For today’s Science Friday, I want to jump right into the center of the culture wars. From Tuesday’s elections, two results in particular will affect the way that science is taught in parts of our country. First, the Kansas Board of education voted 6-4 to weaken evolution teaching in its classrooms. Second, voters in Dover, PA swept eight pro-Creationist school board members out of office and replaced them with eight anti-creationists.
The Kansas Board of Education has approved science standards that support the theory of intelligent design and cast doubt on Darwin’s theory of evolution. The final vote was 6-4 in favor of intelligent design. [Link]

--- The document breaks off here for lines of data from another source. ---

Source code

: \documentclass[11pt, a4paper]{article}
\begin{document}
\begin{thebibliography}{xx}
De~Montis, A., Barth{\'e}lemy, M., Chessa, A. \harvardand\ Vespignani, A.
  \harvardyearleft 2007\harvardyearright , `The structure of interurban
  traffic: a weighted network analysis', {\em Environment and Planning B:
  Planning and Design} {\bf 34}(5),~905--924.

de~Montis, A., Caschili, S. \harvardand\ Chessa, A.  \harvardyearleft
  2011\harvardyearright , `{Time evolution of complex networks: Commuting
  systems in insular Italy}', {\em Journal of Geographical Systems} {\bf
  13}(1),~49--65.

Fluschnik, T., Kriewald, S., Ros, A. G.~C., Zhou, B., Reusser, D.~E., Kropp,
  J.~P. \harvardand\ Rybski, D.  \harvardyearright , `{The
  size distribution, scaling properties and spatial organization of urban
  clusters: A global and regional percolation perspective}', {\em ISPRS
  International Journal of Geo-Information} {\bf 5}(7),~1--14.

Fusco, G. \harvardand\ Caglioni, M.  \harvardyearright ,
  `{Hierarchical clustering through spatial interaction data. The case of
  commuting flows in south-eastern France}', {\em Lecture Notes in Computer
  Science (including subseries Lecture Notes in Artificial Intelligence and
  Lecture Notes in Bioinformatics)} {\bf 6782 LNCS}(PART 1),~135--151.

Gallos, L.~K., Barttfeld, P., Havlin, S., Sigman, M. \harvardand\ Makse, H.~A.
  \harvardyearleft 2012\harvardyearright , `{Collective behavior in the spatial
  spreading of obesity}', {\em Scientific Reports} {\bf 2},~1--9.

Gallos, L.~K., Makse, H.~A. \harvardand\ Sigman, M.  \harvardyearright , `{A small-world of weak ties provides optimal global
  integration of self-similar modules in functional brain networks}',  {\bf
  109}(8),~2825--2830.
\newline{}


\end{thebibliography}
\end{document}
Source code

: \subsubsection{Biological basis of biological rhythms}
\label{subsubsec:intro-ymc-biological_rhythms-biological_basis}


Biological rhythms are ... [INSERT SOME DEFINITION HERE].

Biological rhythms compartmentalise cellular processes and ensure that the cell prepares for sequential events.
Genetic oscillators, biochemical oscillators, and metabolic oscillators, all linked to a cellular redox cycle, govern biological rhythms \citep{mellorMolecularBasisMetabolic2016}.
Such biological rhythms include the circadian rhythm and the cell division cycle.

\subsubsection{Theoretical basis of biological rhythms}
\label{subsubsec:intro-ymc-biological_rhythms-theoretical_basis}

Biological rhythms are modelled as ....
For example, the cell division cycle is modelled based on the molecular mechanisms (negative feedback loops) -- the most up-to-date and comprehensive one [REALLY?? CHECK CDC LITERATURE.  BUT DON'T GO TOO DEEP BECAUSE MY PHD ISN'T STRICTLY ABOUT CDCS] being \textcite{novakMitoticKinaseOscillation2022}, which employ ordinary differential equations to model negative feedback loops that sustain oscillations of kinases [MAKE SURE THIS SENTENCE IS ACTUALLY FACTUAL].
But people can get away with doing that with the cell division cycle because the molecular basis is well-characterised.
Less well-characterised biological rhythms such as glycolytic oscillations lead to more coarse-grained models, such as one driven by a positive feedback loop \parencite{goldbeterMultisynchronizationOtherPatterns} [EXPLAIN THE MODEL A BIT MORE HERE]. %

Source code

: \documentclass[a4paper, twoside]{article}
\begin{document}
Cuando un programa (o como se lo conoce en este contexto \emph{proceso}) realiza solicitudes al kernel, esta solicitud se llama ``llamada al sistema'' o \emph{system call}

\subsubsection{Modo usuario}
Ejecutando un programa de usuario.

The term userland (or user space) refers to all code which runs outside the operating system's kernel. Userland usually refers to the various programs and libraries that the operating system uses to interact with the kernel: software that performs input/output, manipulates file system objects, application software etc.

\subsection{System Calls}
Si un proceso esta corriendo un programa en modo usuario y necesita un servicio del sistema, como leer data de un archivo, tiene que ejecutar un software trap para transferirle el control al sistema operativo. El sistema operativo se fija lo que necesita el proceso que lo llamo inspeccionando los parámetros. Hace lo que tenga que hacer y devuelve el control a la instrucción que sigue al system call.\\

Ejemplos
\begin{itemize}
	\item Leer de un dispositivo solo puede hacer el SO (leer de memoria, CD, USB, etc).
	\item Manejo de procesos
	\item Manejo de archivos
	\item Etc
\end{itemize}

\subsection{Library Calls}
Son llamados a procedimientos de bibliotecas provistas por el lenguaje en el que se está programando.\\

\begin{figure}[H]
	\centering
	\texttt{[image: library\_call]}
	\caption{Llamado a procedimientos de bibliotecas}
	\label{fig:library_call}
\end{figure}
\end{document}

Voters in rural Dover, Pennsylvania, on Tuesday ousted eight school board members who favor mentioning the concept as an alternative to evolution. The newly elected board members are opponents of the concept, which critics say promotes the Bible’s view of creation and violates the constitutional separation of church and state. [Link]
The latter action prompted this from good ‘ole Pat Robertson:
Conservative Christian broadcaster Pat Robertson told citizens of a Pennsylvania town that they had rejected God by voting their school board out of office for supporting “intelligent design” and warned them Thursday not to be surprised if disaster struck…“I’d like to say to the good citizens of Dover: if there is a disaster in your area, don’t turn to God, you just rejected Him from your city,” Robertson said on his daily television show broadcast from Virginia, “The 700 Club” [Link]
This week’s Time magazine features a very clear and concise appeal from commentator Eric Cornell, calling all scientists to action:
…as exciting as intelligent design is in theology, it is a boring idea in science. Science isn’t about knowing the mind of God; it’s about understanding nature and the reasons for things. The thrill is that our ignorance exceeds our knowledge; the exciting part is what we don’t understand yet. If you want to recruit the future generation of scientists, you don’t draw a box around all our scientific understanding to date and say, “Everything outside this box we can explain only by invoking God’s will.” Back in 1855, no one told the future Lord Rayleigh that the scientific reason for the sky’s blueness is that God wants it that way. Or if someone did tell him that, we can all be happy that the youth was plucky enough to ignore them. For science, intelligent design is a dead-end idea.My call to action for scientists is, Work to ensure that the intelligent-design hypothesis is taught where it can contribute to the vitality of a field (as it could perhaps in theology class) and not taught in science class, where it would suck the excitement out of one of humankind’s great ongoing adventures.